Web Design? Cascading Nonsense! ·
Sep 27, 2007Stylesheets? Sheesh! Listen, stylesheets were around way before the web and were primarily used for print and yes, they cascaded as well. Though InDesign, Illustrator and QuarkPress use this option in a smarter manner than the web does. These programs let the user set in the stylesheet what style should come before and after a style is applied. So let’s say you have an H1 tag, well if they truly cascaded, then when the H1 tag is closed, the following text would probably be an H2, so that text automatically gets applied a style -but without having to code it. But in the web, we have to add the H2 tag manually. Hence why the call it code. In print they actually cascade. A nice option is that if you have some unformatted paragraphs for printing as a plain text document you can simply add special sets of characters and have the software check for the sets and apply the style instead.
Now like InDesign, Dreamweaver let’s you see the site but I just wish Dreamweaver handled the design and layouts the same way InDesign or GoLive does.

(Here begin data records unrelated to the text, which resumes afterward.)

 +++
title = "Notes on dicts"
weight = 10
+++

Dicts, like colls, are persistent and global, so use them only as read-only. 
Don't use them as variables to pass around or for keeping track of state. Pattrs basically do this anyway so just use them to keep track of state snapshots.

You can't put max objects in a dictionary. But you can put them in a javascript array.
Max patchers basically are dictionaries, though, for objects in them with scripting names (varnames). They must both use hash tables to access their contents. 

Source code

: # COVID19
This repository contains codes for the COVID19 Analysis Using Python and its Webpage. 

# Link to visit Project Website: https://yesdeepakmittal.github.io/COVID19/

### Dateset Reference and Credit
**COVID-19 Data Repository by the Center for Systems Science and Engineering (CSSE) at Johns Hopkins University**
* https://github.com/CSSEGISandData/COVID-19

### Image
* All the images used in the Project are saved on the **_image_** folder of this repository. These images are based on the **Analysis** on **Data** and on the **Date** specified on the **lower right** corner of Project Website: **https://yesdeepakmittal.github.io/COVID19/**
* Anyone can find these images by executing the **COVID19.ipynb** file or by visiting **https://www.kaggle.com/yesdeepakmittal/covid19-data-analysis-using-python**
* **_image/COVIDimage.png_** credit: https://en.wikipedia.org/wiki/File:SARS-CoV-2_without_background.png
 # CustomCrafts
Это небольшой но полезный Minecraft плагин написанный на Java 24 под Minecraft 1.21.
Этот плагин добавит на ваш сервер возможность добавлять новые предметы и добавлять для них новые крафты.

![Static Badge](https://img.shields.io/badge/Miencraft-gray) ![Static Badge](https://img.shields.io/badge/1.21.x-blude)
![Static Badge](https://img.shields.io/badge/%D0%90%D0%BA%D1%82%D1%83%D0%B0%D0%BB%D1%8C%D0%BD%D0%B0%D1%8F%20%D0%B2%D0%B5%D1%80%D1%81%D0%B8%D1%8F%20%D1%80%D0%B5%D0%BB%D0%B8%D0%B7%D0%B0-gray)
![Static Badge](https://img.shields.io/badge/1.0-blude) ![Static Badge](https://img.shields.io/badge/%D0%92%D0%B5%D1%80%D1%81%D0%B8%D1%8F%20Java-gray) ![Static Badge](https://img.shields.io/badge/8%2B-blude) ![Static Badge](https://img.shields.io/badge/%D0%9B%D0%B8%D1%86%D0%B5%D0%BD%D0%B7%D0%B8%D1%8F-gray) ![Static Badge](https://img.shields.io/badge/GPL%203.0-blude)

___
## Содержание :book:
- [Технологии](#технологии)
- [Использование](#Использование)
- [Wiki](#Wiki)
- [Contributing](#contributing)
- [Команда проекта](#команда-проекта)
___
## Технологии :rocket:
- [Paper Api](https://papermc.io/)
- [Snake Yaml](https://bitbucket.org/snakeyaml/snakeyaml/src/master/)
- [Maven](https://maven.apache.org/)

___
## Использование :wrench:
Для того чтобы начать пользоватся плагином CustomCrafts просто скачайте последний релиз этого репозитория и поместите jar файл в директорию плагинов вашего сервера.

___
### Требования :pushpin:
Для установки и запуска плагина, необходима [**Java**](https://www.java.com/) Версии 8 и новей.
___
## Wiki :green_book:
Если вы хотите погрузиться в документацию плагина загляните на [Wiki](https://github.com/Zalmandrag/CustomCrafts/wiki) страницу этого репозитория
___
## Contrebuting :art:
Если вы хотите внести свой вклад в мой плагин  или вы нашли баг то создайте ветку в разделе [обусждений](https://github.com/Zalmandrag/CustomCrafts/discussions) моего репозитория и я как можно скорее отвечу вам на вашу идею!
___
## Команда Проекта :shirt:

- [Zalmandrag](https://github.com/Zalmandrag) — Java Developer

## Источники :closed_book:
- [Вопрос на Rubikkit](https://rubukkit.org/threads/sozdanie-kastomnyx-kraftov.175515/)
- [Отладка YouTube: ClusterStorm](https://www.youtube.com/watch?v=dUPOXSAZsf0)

Now here goes the one thing I’ve always said, but this will be the first time writing it down.
Use InDesign to layout your web page design. It’s metric calculations for design are incredibly accurate and it’s page functionality is easier to use than Photoshop, but you get the option of creating cascading stylesheets that, yes, you can export out as CSS.
Now you ask, how to you slice these images? Well, now you have the option of saving as a PDF, HI-RES! YES! (imagine you can now print 11×17 in hi-def) or you can save it out as a hi-res JPG or my favourite, take a screenshot and paste it into Photoshop then slice and dice away. Remember to use and keep your layers categorized for easy turning off and on.
In my professional opinion this is the future of web design for professionals of all capacity. See, web designers, well they tend to suck from a visual standpoint. They slap things together not really thinking about how the content itself my layout and Photoshop is just cumbersome.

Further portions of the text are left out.